After a quarter-century of trying to rent at least 10 cabins along the same trail during peak season, DeHart described the cabin rental process in a word.

“Nerve-wracking,” she said. “Only because everybody tries to get on the Internet at 9 o’clock in the morning on the same Saturday months in advance. I pretty much reserve all the cabins.”

“What I do is go into my office training lab and log on to 10 computers. My husband goes and maybe a friend. We have everything set up by 9, and we get all the cabins we need,” said DeHart. “We go from computer to computer hitting ‘enter.’ ”

Barbera, the developer, recalled his parents’ strategy in securing park lodging years before anyone heard of the Internet.

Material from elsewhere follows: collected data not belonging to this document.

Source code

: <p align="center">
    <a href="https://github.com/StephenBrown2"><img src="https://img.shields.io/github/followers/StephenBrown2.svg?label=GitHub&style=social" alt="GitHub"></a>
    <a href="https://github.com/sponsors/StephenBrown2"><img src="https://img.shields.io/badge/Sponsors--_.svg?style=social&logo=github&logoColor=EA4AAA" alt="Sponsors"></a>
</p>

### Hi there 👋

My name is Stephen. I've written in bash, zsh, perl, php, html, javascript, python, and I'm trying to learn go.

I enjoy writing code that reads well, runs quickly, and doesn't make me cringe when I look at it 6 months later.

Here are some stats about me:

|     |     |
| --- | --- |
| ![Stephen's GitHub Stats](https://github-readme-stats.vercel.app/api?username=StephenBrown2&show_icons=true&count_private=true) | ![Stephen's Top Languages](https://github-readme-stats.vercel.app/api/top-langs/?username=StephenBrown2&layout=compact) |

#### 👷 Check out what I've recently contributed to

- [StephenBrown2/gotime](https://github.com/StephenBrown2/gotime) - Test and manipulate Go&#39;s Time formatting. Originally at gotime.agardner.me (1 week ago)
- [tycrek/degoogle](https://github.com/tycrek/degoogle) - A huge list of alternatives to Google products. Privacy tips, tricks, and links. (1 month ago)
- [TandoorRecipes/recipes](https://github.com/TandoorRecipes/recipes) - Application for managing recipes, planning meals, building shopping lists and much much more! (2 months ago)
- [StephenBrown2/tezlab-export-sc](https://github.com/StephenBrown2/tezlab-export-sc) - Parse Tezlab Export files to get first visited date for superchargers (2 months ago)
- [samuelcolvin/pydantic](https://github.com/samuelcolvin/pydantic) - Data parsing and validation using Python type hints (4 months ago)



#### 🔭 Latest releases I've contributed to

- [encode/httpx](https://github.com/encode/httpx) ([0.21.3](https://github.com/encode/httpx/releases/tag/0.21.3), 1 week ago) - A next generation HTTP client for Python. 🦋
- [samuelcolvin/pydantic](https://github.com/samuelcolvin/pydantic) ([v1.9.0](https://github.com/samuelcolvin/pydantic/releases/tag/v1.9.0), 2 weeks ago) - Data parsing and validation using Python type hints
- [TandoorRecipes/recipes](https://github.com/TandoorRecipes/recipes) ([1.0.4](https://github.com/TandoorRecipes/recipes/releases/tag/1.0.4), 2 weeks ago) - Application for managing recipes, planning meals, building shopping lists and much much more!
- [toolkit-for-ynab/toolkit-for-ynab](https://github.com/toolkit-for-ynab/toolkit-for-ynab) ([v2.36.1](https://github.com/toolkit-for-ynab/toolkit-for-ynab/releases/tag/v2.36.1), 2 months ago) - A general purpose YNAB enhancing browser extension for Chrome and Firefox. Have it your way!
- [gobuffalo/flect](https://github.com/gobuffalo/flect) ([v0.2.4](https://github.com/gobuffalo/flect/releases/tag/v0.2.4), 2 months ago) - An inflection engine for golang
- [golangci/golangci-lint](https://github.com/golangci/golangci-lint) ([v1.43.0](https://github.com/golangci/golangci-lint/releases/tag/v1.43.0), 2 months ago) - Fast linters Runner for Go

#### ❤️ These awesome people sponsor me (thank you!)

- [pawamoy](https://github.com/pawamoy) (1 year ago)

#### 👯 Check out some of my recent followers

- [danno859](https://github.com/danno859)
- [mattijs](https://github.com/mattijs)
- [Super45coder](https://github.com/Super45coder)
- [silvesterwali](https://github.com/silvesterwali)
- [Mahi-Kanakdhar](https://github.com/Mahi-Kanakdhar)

“Back in the ’60s and ’70s, you had to wait until Jan. 2 of your arrival year to postmark your request,” Barbera said. “I can remember my mom and dad putting the letter in the mail requesting cabins. They would hear back maybe a month later.”

Barbera, 56 – who was born on the Lower West Side, grew up in Tonawanda and graduated from Sweet Home High School – said he and his brothers formed their company in response to the state’s request for a proposal to upgrade and further develop Allegany Park.

ASP, the only respondent, was given the contract and awarded $500,000 in funding contingent on an executed concession contract, which was finalized in February.

According to an Empire State Development project plan, once ASP has completed construction of the cabins, ownership will be transferred to the state parks department, which in turn will provide the company with a 20-year lease to manage the lodging units.

This privatization of state park lodging represents a new arrangement for Allegany, said Barbera.

“I think the state has come to realize that it can do much more when teamed with private industry,” said Barbera. “We were able to approach it as a user as well as a builder. We know this park so well because we come here every summer.”